01 Oct 2013 06:27:19
My favourite living room – of those in my neighbourhood I can stare into – has old maps on the walls, which I find soothing and benign. But Simon Garfield, whose home is apparently similarly decorated, tells us that map-making has been a way of appropriating the world, a function of power, whether carried on in ancient Alexandria or the Google HQ. He cites a British map of Calcutta, produced in 1842 by the "ominously named" Society for the Diffusion of Useful Knowledge. Public buildings like banks and police stations are shown, but no temples or mosques. On the Map is peppered with such compelling and bizarre anecdotes, some to do with recurring cartographic howlers (because map makers, like cookery writers, copy one another). In 1622, a Spanish map depicted California as a big island off America. The mistake was repeated for decades, on maps hubristically entitled things like "A New and Most Exact Map of America" or "America Drawn from the Latest and Best Observations". And then there were the massive, yet nonexistent, west African "Mountains of Kong", which fitted in with some late 18th-century cartographer's pet theory about the source of the Nile, and which still appeared in an Oxford Advanced Atlas of 1928.

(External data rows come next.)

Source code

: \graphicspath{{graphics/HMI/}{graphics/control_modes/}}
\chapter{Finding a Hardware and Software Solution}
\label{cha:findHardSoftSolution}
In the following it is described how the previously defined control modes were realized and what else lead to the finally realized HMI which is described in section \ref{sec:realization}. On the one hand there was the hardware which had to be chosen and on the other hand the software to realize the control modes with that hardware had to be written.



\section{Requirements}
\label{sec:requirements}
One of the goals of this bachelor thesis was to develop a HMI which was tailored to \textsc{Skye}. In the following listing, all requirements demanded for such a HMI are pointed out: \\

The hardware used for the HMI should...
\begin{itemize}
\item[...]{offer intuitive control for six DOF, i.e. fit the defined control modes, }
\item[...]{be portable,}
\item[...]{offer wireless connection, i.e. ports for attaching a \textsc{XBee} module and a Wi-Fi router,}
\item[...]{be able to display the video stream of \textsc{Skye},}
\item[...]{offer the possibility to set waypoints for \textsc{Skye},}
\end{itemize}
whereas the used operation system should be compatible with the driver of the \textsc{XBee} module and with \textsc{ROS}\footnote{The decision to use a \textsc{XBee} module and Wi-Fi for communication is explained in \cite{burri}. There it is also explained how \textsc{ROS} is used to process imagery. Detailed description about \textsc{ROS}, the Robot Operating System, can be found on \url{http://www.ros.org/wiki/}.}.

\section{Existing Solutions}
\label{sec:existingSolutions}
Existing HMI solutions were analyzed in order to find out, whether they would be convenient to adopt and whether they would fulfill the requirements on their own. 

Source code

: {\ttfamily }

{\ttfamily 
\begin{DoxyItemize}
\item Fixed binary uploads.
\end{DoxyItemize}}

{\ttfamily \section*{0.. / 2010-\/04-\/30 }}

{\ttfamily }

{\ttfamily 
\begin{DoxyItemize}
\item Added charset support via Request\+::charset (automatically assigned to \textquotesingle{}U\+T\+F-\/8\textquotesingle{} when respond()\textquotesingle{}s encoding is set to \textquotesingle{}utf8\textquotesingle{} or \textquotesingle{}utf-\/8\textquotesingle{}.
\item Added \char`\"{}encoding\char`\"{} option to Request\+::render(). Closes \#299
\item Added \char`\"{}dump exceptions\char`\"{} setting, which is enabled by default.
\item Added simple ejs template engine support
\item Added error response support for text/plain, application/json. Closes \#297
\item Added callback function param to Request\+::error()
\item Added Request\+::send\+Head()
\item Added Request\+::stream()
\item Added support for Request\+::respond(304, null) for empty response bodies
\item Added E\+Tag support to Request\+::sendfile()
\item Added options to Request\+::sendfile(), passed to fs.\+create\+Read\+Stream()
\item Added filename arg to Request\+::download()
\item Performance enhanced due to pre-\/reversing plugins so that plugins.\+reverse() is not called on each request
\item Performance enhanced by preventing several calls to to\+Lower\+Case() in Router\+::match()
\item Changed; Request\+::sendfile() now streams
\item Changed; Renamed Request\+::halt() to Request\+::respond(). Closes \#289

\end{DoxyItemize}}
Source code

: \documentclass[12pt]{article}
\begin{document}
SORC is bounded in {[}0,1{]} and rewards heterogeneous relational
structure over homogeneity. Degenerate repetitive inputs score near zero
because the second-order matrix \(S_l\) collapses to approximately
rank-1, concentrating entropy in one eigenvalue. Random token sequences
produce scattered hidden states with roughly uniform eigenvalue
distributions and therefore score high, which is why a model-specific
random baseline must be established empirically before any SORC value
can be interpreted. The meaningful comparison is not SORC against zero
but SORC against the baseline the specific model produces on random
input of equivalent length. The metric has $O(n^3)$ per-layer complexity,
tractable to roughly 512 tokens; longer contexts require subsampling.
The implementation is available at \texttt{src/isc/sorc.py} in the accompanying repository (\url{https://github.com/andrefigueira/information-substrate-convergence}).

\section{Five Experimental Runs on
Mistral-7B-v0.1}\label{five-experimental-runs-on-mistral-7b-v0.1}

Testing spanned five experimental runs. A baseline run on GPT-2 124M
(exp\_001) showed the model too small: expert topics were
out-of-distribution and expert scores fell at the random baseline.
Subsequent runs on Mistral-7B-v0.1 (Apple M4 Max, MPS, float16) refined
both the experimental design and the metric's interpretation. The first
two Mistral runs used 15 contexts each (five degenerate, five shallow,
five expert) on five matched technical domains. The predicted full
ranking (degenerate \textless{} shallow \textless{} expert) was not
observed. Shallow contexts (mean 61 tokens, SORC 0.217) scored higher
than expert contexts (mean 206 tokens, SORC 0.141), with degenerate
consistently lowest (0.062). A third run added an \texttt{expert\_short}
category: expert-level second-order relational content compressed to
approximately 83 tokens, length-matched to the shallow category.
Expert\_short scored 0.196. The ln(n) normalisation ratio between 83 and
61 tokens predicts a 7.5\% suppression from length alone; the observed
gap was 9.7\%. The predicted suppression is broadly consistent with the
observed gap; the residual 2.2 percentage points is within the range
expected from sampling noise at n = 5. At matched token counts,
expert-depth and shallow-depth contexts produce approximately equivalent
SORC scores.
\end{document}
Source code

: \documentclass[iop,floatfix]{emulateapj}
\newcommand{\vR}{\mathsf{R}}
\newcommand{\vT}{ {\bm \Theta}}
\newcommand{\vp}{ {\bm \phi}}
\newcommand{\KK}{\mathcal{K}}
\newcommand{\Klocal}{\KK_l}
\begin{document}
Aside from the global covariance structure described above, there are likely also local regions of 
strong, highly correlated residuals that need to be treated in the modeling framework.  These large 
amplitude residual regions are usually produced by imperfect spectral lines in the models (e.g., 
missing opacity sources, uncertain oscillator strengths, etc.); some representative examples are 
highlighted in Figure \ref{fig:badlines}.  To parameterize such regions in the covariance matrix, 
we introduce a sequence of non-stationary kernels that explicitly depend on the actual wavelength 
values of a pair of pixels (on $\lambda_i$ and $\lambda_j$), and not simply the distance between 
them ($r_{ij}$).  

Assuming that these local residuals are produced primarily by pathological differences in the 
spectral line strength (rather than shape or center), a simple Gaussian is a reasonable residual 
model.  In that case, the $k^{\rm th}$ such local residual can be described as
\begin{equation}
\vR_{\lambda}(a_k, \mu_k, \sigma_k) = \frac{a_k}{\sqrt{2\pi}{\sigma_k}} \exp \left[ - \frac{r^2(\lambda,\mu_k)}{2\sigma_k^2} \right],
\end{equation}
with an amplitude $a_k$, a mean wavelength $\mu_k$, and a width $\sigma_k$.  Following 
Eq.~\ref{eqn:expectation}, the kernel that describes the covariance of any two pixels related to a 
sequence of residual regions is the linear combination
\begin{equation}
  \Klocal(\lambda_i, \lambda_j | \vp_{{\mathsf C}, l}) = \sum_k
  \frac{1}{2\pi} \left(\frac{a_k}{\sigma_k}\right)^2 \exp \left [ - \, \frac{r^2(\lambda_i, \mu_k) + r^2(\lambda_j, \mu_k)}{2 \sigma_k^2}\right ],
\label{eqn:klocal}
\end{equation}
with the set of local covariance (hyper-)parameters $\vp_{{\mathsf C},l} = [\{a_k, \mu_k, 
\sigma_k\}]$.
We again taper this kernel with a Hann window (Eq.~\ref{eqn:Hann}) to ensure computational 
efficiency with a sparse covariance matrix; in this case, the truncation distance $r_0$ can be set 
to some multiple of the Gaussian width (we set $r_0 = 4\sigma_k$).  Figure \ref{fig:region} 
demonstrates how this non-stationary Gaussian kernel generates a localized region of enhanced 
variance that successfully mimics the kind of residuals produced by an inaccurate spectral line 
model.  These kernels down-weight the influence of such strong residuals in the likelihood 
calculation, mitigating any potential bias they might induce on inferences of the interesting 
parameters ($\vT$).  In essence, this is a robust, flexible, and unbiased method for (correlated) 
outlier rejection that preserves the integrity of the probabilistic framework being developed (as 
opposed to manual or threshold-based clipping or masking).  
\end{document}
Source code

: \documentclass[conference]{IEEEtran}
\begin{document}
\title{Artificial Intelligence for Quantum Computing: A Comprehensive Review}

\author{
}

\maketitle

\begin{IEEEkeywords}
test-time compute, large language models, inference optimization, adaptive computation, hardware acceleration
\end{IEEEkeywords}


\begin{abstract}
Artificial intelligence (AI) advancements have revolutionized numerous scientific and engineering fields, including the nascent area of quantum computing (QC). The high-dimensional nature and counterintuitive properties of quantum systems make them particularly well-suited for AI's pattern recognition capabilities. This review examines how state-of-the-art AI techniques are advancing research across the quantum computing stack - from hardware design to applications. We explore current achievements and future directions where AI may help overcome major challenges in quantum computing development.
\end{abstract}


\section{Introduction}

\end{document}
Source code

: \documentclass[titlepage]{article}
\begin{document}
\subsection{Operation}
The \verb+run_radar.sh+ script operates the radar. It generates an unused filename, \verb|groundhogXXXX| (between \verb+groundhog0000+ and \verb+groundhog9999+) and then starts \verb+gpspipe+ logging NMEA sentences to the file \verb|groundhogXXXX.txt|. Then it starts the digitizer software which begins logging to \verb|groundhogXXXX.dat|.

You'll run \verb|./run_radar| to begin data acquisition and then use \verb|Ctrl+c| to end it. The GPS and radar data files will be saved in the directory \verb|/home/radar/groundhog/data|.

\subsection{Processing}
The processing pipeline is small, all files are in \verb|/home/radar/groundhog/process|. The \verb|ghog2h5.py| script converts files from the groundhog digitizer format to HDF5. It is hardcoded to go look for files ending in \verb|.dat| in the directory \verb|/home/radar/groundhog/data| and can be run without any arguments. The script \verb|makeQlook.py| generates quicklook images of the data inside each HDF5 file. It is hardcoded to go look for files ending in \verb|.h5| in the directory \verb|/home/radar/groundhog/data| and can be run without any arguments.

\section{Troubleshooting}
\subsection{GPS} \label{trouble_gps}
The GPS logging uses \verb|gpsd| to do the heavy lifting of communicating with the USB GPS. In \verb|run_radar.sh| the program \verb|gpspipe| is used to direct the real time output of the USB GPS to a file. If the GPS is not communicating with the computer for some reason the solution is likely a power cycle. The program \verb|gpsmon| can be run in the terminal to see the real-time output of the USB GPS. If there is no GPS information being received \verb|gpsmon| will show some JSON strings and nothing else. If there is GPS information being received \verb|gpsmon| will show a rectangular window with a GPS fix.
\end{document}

The chapter on the Ordnance Survey, that "cartographic Domesday book" begun in 1750, is beguiling, not least for Garfield's list of its map-making rules. ("Taps: taps on public drinking fountains will be shown." "Letterboxes: are mapped except when built into post offices.") He meets a stressed-out maker of globes: "Making anything round is just a nightmare." He tells us about the origins of the London A-Z, at the hands of the formidable Phyllis Pearsall, who may or may not have walked 23,000 London streets, but who certainly compiled an alphabetical card index of those streets. One day, all the Ts blew out of her window, which is why Trafalgar Square was accidentally omitted from the index on an early draft. With the advent of GPS, sales of the A-Z have gone "down and down".
Since concentrating on print culture (his previous book was on typefaces, his next will be about the mail) Garfield has hit bestselling form by chronicling what we could be losing. He writes that the victory of satnav is "a loss for geography, history, navigation, maps, human communication, and the sense of being connected to the world around us". But his tone is ever buoyant. With his pedagogic rhetorical questions ("How can we be sure they were forgeries?" "What, then, was the perceived problem?") Garfield is like the schoolteacher who made the time fly, a one-man Blue Peter team for intelligent adults, a great British explainer.